Return exactly the lines that run from the one containing "#### This is" to the end of the entries, with both ends included.

- _Extracted records_:

=======

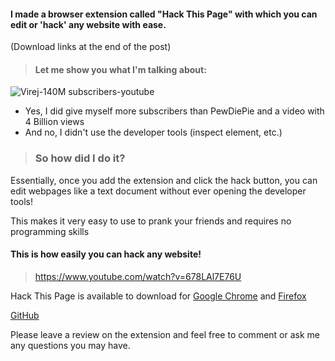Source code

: #### I made a browser extension called "Hack This Page" with which you can edit or 'hack' any website with ease. 
(Download links at the end of the post)

>#### Let me show you what I'm talking about:

![Virej-140M subscribers-youtube](https://dev-to-uploads.s3.amazonaws.com/uploads/articles/ajzcku4pvg74sw93m6d2.png) 

- Yes, I did give myself more subscribers than PewDiePie and a video with 4 Billion views
- And no, I didn't use the developer tools (inspect element, etc.)


>### So how did I do it?


Essentially, once you add the extension and click the hack button, you can edit webpages like a text document without ever opening the developer tools!

This makes it very easy to use to prank your friends and requires no programming skills


#### This is how easily you can hack any website! 
> https://www.youtube.com/watch?v=678LAl7E76U

Hack This Page is available to download for [Google Chrome](https://chrome.google.com/webstore/detail/hack-this-page/nbfegodimhenhkghjeppighcbpdinhdp) and [Firefox](https://addons.mozilla.org/en-US/firefox/addon/hack-this-website/)

[GitHub](https://github.com/VirejDasani/HackThisPage)

Please leave a review on the extension and feel free to comment or ask me any questions you may have.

=======

- _Result of this exercise_:
#### This is how easily you can hack any website! 
> https://www.youtube.com/watch?v=678LAl7E76U

Hack This Page is available to download for [Google Chrome](https://chrome.google.com/webstore/detail/hack-this-page/nbfegodimhenhkghjeppighcbpdinhdp) and [Firefox](https://addons.mozilla.org/en-US/firefox/addon/hack-this-website/)

[GitHub](https://github.com/VirejDasani/HackThisPage)

Please leave a review on the extension and feel free to comment or ask me any questions you may have.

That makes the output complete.